Margo Martindale's magic of making anything she appears in better is no secret. People can't hear her name without blurting, "I love her!" In Mrs. America, FX on Hulu's limited series, Martindale (pictured at top) continues her streak. The nine episodes, devoted to an in-depth examination of the women behind the fight for and against the Equal Rights Amendment, brims with sublime performances. Cate Blanchett as Phyllis Schlafly, Uzo Adaba as Shirley Chisholm, and Tracey Ullman as Betty Friedan are among them. And as Bella Abzug, Martindale shines. No small part of it is how she nailed the voice of Battling Bella, the late New York congresswoman, who relentlessly fought for gay rights, civil rights, and against the Vietnam War.
That voice, that accent, is unadulterated Bronx, which any New Yorker can tell you differs from Queens or Brooklyn accents. Further, Abzug, a first-generation American, had a cadence that carried the rhythms of her immigrant parents' Yiddish. All are enmeshed in this very specific accent. While most people might not have noticed had she done a broad New Yawk accent, Martindale would have known. She worked with three dialect coaches to perfect Bella.
"It is about the time," Martindale says. "It is a very different sound. There's some old stuff you can throw in."
As the series airs its seventh episode "Bella" Wednesday, May 13, Martindale takes center stage. Her first line in this episode proves her hard work: "No one's eating.
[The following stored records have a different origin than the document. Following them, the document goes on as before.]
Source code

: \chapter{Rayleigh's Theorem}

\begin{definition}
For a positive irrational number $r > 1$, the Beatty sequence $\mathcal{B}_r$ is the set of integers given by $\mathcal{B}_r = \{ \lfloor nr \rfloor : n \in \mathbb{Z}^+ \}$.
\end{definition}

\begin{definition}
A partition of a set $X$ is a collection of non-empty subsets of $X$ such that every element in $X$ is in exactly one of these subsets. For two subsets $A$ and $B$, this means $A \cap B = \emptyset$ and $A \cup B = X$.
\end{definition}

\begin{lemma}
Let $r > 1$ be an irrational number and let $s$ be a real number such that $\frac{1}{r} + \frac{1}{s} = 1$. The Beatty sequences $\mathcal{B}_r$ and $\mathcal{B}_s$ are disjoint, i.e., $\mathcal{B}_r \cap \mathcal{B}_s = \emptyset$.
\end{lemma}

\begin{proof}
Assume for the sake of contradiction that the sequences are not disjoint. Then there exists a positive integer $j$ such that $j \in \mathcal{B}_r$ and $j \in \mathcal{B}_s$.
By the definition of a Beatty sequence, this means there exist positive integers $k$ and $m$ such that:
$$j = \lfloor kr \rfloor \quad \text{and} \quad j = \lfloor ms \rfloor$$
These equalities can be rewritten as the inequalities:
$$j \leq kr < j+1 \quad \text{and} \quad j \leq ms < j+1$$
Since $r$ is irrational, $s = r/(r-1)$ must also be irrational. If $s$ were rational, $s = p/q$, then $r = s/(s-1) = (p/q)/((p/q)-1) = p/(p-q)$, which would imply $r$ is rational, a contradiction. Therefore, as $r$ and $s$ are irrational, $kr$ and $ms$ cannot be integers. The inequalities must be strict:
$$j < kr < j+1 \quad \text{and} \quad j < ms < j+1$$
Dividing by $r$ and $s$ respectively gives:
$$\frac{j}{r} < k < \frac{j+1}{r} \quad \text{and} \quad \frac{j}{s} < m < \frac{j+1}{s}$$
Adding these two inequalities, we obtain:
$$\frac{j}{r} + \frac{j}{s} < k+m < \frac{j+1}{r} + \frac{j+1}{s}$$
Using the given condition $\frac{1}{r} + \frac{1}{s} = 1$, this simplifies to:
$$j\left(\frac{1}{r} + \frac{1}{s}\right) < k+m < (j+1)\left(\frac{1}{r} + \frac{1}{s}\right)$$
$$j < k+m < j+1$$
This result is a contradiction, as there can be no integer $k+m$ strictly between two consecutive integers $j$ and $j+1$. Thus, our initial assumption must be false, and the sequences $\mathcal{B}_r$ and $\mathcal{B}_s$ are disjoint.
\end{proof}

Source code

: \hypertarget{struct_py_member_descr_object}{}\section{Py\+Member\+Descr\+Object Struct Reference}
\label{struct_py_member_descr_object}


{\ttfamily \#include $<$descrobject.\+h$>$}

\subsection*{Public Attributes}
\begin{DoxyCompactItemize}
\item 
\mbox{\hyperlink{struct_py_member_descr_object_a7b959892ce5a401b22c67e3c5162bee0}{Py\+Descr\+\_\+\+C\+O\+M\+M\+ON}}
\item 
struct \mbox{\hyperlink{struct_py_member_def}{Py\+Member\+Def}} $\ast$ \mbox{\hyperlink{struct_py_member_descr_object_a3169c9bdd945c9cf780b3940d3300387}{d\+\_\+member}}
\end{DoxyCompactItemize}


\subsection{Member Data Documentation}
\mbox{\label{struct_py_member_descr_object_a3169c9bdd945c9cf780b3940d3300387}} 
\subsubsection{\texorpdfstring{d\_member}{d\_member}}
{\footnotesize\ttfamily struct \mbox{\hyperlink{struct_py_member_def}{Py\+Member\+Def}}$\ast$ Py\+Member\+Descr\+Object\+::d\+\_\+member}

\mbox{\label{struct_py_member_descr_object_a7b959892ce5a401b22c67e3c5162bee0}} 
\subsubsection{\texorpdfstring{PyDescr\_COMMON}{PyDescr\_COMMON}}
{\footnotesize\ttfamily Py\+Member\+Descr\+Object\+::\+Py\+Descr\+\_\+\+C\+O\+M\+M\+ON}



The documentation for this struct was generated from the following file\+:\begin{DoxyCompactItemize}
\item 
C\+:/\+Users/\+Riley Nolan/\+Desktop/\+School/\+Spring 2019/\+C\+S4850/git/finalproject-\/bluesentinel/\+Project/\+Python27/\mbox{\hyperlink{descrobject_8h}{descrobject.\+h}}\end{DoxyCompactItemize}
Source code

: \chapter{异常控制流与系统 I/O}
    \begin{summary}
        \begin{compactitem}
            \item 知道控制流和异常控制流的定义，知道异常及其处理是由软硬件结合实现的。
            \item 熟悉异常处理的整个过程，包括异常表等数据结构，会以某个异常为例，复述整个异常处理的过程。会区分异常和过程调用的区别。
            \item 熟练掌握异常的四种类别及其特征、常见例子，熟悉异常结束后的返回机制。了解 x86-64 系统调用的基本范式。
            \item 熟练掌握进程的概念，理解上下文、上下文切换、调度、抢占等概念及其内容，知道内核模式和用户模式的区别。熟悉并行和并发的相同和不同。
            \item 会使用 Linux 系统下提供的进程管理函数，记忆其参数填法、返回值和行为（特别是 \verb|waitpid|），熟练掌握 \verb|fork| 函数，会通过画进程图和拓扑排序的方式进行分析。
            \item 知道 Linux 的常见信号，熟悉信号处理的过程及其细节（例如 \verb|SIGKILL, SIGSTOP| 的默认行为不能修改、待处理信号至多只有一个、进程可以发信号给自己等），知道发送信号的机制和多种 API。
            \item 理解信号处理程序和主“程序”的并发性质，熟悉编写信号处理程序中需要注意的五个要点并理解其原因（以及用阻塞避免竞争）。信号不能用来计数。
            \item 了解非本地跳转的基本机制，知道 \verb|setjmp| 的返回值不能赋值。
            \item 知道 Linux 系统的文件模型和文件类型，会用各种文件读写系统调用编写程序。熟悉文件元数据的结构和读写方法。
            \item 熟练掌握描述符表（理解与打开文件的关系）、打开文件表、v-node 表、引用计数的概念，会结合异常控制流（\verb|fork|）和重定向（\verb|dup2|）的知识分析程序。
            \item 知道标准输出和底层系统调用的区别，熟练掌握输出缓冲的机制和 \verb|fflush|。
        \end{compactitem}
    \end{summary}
Is someone sick?" Abzug asks as she puts out a spread including tongue and whitefish salad, which Gloria Steinem (Rose Byrne), and Midge Costanza (Annie Parisse) eschew. Costanza had been Abzug's aide and now works for President Jimmy Carter as a driving force behind the National Women's Conference of 1977.
Martindale, in her native Texan twang, happily chats with MediaVillage about the hard work she put into this role. When we spoke Friday, Martindale acknowledges she saw an early version of this episode but is watching it as it airs. For those who have a little trouble finding Mrs. America, as Martindale notes some of her friends had, she explains that viewers need to subscribe to Hulu to watch.
The limited series spans the 1970s and reveals the history many know but offers new perspectives. Rather than what might be expected, such as presenting Schlafly as some dragon, she's far more nuanced and even – shockingly – a feminist despite that she fought the movement. The anti-ERA leader prided herself on being a wife and mother of six, but one who desperately wanted to hold elected office and use her superior intellect. She frequently left her sister-in-law to mind the kids while a maid and a cook handled household chores. Executive producer and writer Dahvi Waller was determined to show all of the women as complicated, sentient beings, many of whom balanced motherhood and careers.
In a heartbreaking scene, Abzug recounts how as a young attorney, and eight months pregnant, she traveled to Mississippi to represent Willie McGee, a black man accused of raping a white woman. Abzug slept above a brothel because mobs patrolled the hotels, looking for the liberal Jewish lawyer from New York. She lost the case and the baby.
It's a stunning moment in a series made of stunning moments. Martindale lived in the same Upper West Side neighborhood as Abzug. Naturally, the actor knew who the hard-charging woman was.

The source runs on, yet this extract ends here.